PROBLEM DESCRIPTION:
Repeat the records below exactly, line for line.

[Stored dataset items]
"""
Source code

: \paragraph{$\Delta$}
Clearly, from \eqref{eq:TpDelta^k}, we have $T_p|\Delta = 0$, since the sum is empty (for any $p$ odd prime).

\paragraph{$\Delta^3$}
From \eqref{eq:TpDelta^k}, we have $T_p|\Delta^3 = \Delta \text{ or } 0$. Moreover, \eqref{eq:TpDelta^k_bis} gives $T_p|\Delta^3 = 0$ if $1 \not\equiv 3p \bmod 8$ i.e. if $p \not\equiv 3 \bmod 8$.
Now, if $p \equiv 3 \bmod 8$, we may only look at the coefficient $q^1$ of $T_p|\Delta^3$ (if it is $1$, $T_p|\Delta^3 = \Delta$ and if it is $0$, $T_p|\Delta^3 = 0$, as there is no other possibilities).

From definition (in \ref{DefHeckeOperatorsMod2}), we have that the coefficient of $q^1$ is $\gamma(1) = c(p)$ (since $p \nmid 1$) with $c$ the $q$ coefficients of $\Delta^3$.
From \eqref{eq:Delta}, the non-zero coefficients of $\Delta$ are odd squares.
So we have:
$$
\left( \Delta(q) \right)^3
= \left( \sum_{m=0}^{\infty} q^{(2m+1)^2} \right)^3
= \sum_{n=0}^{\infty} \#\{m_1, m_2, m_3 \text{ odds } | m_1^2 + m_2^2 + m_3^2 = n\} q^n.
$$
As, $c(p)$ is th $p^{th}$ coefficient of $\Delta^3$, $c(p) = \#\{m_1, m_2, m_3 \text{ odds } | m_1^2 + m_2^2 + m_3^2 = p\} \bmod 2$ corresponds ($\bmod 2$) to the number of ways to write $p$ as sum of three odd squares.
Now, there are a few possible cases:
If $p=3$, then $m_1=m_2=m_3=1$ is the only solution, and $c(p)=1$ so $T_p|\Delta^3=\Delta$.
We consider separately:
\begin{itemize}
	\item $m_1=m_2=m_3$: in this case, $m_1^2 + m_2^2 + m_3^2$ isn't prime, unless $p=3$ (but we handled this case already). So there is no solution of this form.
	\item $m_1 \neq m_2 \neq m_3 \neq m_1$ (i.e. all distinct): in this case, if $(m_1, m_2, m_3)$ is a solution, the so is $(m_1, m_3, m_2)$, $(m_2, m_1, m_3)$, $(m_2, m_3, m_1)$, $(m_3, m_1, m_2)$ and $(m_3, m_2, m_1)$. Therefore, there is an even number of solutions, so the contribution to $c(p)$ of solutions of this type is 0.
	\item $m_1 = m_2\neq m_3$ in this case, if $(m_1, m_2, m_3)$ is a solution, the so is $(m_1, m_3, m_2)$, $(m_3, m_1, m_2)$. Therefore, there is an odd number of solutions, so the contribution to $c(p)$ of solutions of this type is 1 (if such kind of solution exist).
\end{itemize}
"""
TASK RESULT:
Source code

: \paragraph{$\Delta$}
Clearly, from \eqref{eq:TpDelta^k}, we have $T_p|\Delta = 0$, since the sum is empty (for any $p$ odd prime).

\paragraph{$\Delta^3$}
From \eqref{eq:TpDelta^k}, we have $T_p|\Delta^3 = \Delta \text{ or } 0$. Moreover, \eqref{eq:TpDelta^k_bis} gives $T_p|\Delta^3 = 0$ if $1 \not\equiv 3p \bmod 8$ i.e. if $p \not\equiv 3 \bmod 8$.
Now, if $p \equiv 3 \bmod 8$, we may only look at the coefficient $q^1$ of $T_p|\Delta^3$ (if it is $1$, $T_p|\Delta^3 = \Delta$ and if it is $0$, $T_p|\Delta^3 = 0$, as there is no other possibilities).

From definition (in \ref{DefHeckeOperatorsMod2}), we have that the coefficient of $q^1$ is $\gamma(1) = c(p)$ (since $p \nmid 1$) with $c$ the $q$ coefficients of $\Delta^3$.
From \eqref{eq:Delta}, the non-zero coefficients of $\Delta$ are odd squares.
So we have:
$$
\left( \Delta(q) \right)^3
= \left( \sum_{m=0}^{\infty} q^{(2m+1)^2} \right)^3
= \sum_{n=0}^{\infty} \#\{m_1, m_2, m_3 \text{ odds } | m_1^2 + m_2^2 + m_3^2 = n\} q^n.
$$
As, $c(p)$ is th $p^{th}$ coefficient of $\Delta^3$, $c(p) = \#\{m_1, m_2, m_3 \text{ odds } | m_1^2 + m_2^2 + m_3^2 = p\} \bmod 2$ corresponds ($\bmod 2$) to the number of ways to write $p$ as sum of three odd squares.
Now, there are a few possible cases:
If $p=3$, then $m_1=m_2=m_3=1$ is the only solution, and $c(p)=1$ so $T_p|\Delta^3=\Delta$.
We consider separately:
\begin{itemize}
	\item $m_1=m_2=m_3$: in this case, $m_1^2 + m_2^2 + m_3^2$ isn't prime, unless $p=3$ (but we handled this case already). So there is no solution of this form.
	\item $m_1 \neq m_2 \neq m_3 \neq m_1$ (i.e. all distinct): in this case, if $(m_1, m_2, m_3)$ is a solution, the so is $(m_1, m_3, m_2)$, $(m_2, m_1, m_3)$, $(m_2, m_3, m_1)$, $(m_3, m_1, m_2)$ and $(m_3, m_2, m_1)$. Therefore, there is an even number of solutions, so the contribution to $c(p)$ of solutions of this type is 0.
	\item $m_1 = m_2\neq m_3$ in this case, if $(m_1, m_2, m_3)$ is a solution, the so is $(m_1, m_3, m_2)$, $(m_3, m_1, m_2)$. Therefore, there is an odd number of solutions, so the contribution to $c(p)$ of solutions of this type is 1 (if such kind of solution exist).
\end{itemize}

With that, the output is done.